Hoy se trata, quizás, de poner la pintura al servicio de las nubes, como ayer las obras podían recorrer determinados paisajes o deletreaban, secretamente, las expresiones de los rostros. ¿Qué más da? Al fin y al cabo, la eficiente fórmula es la misma, en su perpetua, creativa e incansable adaptabilidad. Ut kinesis pictura…

La pintura al servicio de las nubes versa sobre la influencia que la iconografía del pintor Caspar David Friedrich ha tenido en el cine. Siguiendo la línea de trabajo de proyectos anteriores del artista: Ut Pictura Kinesis, Tiempo sostenido o Mirar el Tiempo, la obra que presenta J. A. Ochoa en esta exposición trata dos temas principales: por un lado, la relación que existe entre el cine y la pintura, centrándose principalmente en un paisaje cinematográfico con alusiones pictóricas y por el otro, el intento de invocar, desde la pintura, el concepto romántico de lo sublime y actualizar su sentido en nuestros días. El título de la exposición proviene del crítico victoriano John Ruskin, quien en su libro Pintores Modernos, al hablar del paisaje moderno, y haciendo referencia a los pintores románticos –especialmente a Turner– escribió: “Si un nombre general y característico fuese necesario para el arte del paisaje moderno, no se podría inventar otro mejor que Al servicio de las nubes”

La exposición se centra exclusivamente en la figura del romántico alemán Caspar David Friedrich y la presencia de su iconografía ha influido en el séptimo arte. El punto de partida de esta exposición es el encuentro que tiene el artista con dos imágenes cinematográficas que hacen alusión a dos obras del Friedrich que se encuentran en la sala 3.06 de la Antigua Galería Nacional de Berlín: Monje frente al mar y Abadía en el robledal.
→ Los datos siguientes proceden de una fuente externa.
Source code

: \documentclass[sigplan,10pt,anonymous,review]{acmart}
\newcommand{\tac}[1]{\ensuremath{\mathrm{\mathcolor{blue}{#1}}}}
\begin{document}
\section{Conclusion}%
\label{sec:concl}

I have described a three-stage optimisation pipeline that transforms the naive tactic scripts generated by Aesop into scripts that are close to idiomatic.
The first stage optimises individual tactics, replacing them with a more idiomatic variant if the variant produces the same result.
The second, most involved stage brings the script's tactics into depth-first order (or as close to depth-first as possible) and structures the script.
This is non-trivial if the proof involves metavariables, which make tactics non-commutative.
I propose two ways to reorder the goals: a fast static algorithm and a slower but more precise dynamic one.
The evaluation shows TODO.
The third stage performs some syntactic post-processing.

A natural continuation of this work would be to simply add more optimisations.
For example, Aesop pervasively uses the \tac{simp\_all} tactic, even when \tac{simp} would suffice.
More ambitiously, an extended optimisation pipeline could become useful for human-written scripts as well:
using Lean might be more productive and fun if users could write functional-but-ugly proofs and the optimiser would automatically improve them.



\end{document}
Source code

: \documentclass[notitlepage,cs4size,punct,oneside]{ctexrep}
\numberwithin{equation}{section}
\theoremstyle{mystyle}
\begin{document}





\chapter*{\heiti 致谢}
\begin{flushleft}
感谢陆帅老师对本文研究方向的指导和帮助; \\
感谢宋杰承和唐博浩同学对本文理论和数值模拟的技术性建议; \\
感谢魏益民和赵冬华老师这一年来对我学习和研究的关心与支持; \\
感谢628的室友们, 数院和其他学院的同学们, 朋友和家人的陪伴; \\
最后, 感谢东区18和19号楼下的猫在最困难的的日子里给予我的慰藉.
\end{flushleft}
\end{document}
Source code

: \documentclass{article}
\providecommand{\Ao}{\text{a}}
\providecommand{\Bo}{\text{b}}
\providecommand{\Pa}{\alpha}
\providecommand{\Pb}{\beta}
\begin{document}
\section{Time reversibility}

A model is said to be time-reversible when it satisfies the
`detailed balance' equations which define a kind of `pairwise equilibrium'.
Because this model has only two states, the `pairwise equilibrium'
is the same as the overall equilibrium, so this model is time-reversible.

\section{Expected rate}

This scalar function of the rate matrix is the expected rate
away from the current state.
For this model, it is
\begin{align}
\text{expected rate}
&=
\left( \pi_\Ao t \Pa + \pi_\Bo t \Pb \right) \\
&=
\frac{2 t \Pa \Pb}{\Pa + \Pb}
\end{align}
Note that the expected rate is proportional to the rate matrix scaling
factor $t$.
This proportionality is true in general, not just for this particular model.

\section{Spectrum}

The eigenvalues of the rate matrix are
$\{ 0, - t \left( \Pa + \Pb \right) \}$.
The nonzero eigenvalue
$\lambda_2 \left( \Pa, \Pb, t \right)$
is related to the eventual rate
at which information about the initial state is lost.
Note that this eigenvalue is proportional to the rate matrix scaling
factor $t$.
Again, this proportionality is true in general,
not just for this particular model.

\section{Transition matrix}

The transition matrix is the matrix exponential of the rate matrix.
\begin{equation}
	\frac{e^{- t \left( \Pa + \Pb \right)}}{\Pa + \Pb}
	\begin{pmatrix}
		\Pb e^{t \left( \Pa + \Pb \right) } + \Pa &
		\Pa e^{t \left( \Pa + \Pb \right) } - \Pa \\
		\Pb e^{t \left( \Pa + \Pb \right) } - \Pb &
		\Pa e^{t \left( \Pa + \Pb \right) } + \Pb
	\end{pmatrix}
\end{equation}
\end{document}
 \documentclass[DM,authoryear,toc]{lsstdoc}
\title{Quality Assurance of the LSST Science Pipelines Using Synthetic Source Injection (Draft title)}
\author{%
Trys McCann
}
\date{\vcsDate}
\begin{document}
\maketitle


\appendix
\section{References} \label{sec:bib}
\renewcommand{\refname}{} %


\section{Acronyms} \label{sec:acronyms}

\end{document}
El interés del artista, más que en las propias obras, está en la presencia de éstas en el cine; el cual se toma como referente para crear una versión propia, buscando así ese viaje de ida y vuelta: de la pintura al cine y del cine a la pintura. Tras este encuentro fortuito que da origen a la exposición el artista realizó un trabajo de documentación en el que fue recopilando imágenes cinematográficas que tuvieran ecos de Friedrich, que le sirvieran como referente para la creación pictórica. Para enfatizar esta relación los cuadros llevan el mismo título de aquellos del Friedrich a los que hacen alusión. No obstante nos encontramos frente a obras de personalidad propia, que aún teniendo reminiscencias románticas, nos interpelan con gran actualidad.